One might think that fashion is immune from having to think about what goes on outside its own world—that the only time fashion and politics coincide is when somebody talks about Hillary Clinton and her pantsuits, but that is not the case. Activism has been very much in Vogue, with designers looking towards social and political issues for inspiration. Maybe designers have finally realized that getting dressed every day is the one art form that everyone is forced to participate in; well, almost everyone. So why not say something with the clothes that you are already putting on?
This past year it’s been all about women, their rights, and who gets to decide what they are. It seems that the world has been weighing in on what exactly feminism is and bringing this idea to a whole new generation of Betty Friedans. So it’s only fitting that at this past spring/summer 2015 fashion week, Karl Lagerfeld, head designer and creative director of Chanel, held a feminist protest reminiscent of the 1960s women’s liberation movement. Lagerfeld is known for his runway shows—just think of the Chanel Supermarket catwalk of autumn 2013. This year was no different: The runway was complete with signs that read “History is Her Story,” “Ladies First,” “Boys Should Get Pregnant Too,” and even gave a nod to Emma Watson’s now iconic U.N. speech with “He for She.” This was no shabby get-together. Cara Delevingne, armed with a quilted megaphone, led a pack of “it” models, such as Gisele Bundchen, Georgia May Jagger and even Kendall Jenner around the Boulevard Chanel.

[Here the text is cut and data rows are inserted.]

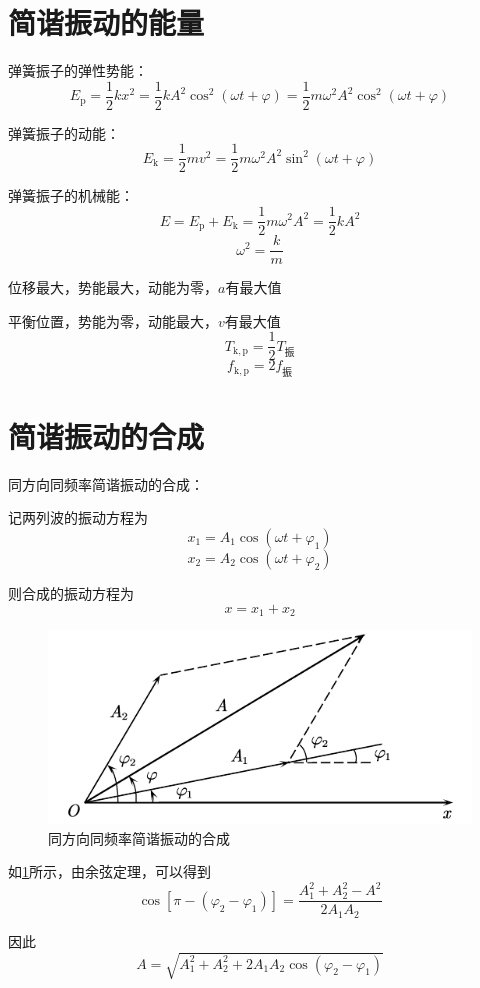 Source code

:\documentclass[12pt, a4paper, twoside]{ctexbook}
\begin{document}
\section{简谐振动的能量}
{\sonti 弹簧振子的弹性势能}：
$$
E_{\mathrm{p}}=\frac{1}{2}kx^2=\frac{1}{2}kA^2\cos^2\left(\omega t+\varphi\right)=\frac{1}{2}m\omega^2A^2\cos^2\left(\omega t+\varphi\right)
$$

{\sonti 弹簧振子的动能}：
$$
E_{\mathrm{k}}=\frac{1}{2}mv^2=\frac{1}{2}m\omega^2 A^2\sin^2\left(\omega t+\varphi\right)
$$

{\sonti 弹簧振子的机械能}：
$$
E=E_{\mathrm{p}}+E_{\mathrm{k}}=\frac{1}{2}m\omega^2A^2=\frac{1}{2}kA^2
$$
$$
\omega^2=\frac{k}{m}
$$

位移最大，势能最大，动能为零，$a$有最大值

平衡位置，势能为零，动能最大，$v$有最大值
$$
T_\mathrm{k,p}=\frac{1}{2}T_\text{振}
$$
$$
f_\mathrm{k,p}=2f_\text{振}
$$
\section{简谐振动的合成}
{\sonti 同方向同频率简谐振动的合成}：

记两列波的振动方程为
$$
x_1=A_1\cos\left(\omega t+\varphi_1\right)
$$
$$
x_2=A_2\cos\left(\omega t+\varphi_2\right)
$$

则合成的振动方程为
$$
x=x_1+x_2
$$
\begin{figure}[H]
    \centerline{\includegraphics[scale=0.88]{同方向同频率简谐振动的合成.pdf}}
    \caption{同方向同频率简谐振动的合成}\label{fig:同方向同频率简谐振动的合成}
\end{figure}
如\textcolor{blue}{\cref{fig:同方向同频率简谐振动的合成}}所示，由余弦定理，可以得到
$$
\cos\left[\pi-\left(\varphi_2-\varphi_1\right)\right]=\frac{A_1^2+A_2^2-A^2}{2A_1A_2}
$$

因此
$$
A=\sqrt{A_1^2+A_2^2+2A_1A_2\cos\left(\varphi_2-\varphi_1\right)}
$$
\end{document}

This wasn’t the first time this had been done, nor will it be the last. A year ago, when climate change and global warming were the “it” words, Vivienne Westwood, a designer who made a name for herself in the '70s modern punk movement, produced a whole collection featuring anti-fracking illustrations and slogans. Unlike Chanel, Vivienne Westwood did not just stop at the clothes. Instead she participated in anti-fracking protests, even leading one in Manchester, and she continues to be a voice for our planet.
This brings up the question of whether or not designers are looking to social and political issues just to stay relevant, or if they’re doing it because they actually care. I guess an even more important question is: Will the exposure they are giving the issues be enough to make a difference?
Maybe walking around a fake boulevard in the Grand Palais to Whitney Houston’s “I’m Every Woman” isn’t the most revolutionary form of protest—but it has to be the most fashionable.